I was supported by my NHS employer and worked my 3 days fully from my parents while, literally, balancing work. I managed to get most appts etc on non working days and did much of the fire fighting on those days too. My work was still WFH for all of us so this facilitated this decision greatly at the time.
The rest of 22 was v hard to balance. I took regular trips over and was involved still in all conversations and decisions. Just from a distance and that was, truth be told, even harder to manage and took a huge toll on me and my family. From. Oct 22 on, my dad just got more ill. I was signed off work for a few weeks and went over to fire fight. Was home again and went back to the here/there scenario. Had Christmas 22 there and was amazed i got to come back to Scotland after and to work but that didn’t last. Things started to implode and it was clear we were heading into a new phase. I had no option, and was supported by work, to be signed off as knew i had to go there again and that WFH this time wasn’t an option on any level. I was there till end May and came home 2 weeks after my so lovely dad died. No help to go into those details but i was able to be fully focused on his needs and wishes and dont regret one min. It was my dad’s wish that i stayed by his side as his last days came and i cared for him night and day and my dad died surrounded by those who loved him, amd whom he loved, the most. Id like to say this would have been impossible without the care of district nurses and Marie Curie.
Way too much detail i know but just being honest and wanting you to know it took inordinate patience, much meticulous organisation, and actually sacrifice to do it. And that, honestly, i and my family paid a huge price. But we could pay it and fix it best we could after. Though it took time and effort and id hope to not ever have to do it again. The wife and mum guilt was immense with an added layer of already being a carer for my hubby.
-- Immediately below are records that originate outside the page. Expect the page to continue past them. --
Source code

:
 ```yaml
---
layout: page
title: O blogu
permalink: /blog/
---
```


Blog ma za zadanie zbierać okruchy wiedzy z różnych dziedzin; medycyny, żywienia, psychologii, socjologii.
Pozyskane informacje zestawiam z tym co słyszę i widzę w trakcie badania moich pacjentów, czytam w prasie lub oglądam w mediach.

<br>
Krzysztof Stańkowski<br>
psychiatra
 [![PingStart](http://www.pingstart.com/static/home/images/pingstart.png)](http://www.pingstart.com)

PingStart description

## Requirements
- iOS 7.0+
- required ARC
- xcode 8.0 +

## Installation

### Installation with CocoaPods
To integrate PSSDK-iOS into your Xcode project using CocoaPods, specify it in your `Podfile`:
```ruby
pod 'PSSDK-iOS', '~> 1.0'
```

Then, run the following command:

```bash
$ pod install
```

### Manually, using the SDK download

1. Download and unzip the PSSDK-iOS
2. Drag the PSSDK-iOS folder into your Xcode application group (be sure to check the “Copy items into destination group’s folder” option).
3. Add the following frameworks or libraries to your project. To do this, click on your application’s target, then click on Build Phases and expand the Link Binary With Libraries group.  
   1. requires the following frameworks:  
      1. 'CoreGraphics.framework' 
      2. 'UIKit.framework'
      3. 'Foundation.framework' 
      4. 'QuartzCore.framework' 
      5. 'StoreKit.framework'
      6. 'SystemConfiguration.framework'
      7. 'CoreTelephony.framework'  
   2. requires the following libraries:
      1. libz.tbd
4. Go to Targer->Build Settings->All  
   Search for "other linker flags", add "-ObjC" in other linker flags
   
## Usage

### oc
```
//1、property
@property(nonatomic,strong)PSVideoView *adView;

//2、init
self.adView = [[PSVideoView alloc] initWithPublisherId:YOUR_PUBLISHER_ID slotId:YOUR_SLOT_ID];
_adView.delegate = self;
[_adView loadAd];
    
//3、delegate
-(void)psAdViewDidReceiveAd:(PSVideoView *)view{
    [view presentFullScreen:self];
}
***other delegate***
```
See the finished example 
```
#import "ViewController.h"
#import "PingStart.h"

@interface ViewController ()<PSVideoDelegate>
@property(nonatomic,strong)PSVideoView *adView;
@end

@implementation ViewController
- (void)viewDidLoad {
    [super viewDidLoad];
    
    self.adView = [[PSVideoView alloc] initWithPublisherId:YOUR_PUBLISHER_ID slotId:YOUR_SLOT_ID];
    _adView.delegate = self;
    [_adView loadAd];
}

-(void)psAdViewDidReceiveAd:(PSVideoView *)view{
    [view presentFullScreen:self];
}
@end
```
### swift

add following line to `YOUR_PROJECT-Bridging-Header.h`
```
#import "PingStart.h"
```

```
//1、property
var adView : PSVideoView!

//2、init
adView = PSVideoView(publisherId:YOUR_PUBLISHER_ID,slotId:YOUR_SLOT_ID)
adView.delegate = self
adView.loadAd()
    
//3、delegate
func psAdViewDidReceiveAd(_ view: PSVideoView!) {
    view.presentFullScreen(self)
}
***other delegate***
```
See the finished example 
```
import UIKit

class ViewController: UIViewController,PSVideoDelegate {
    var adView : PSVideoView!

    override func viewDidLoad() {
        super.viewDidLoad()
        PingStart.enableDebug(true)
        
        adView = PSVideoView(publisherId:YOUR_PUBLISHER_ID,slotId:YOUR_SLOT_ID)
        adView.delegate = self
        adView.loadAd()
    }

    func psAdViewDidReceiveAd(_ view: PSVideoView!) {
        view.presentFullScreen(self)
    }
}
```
I don’t actually know how i, we, did it given there were cancer ops and procedures to balance as well. They were dark days and i still talk to someone about them and probably now put it all in a locked space in my head.
One of the best things i was ever told was to focus on whats in front and not whats ahead. It took a little time to finesse that and really separate the 2 but it was so right. I still really try to do that. Im not as good at self care again now and recognise i need to work on it. I do think 22/23 exhausted all the physical and mental reserves i had and 24 brought a hysterectomy for me and an immediate menopause which I’m still enduring. But, im obviously made of strong stuff, know its ok i still pay for good decisions that mattered and that my parents, especially my dad is/was worth every bit of that cost. What a gift to be able to pay back just a little of their love to me.
Such an essay, i do apologise. Youll clearly see im still processing it all! I send you my best and keep in touch. We really can be in this a bit together!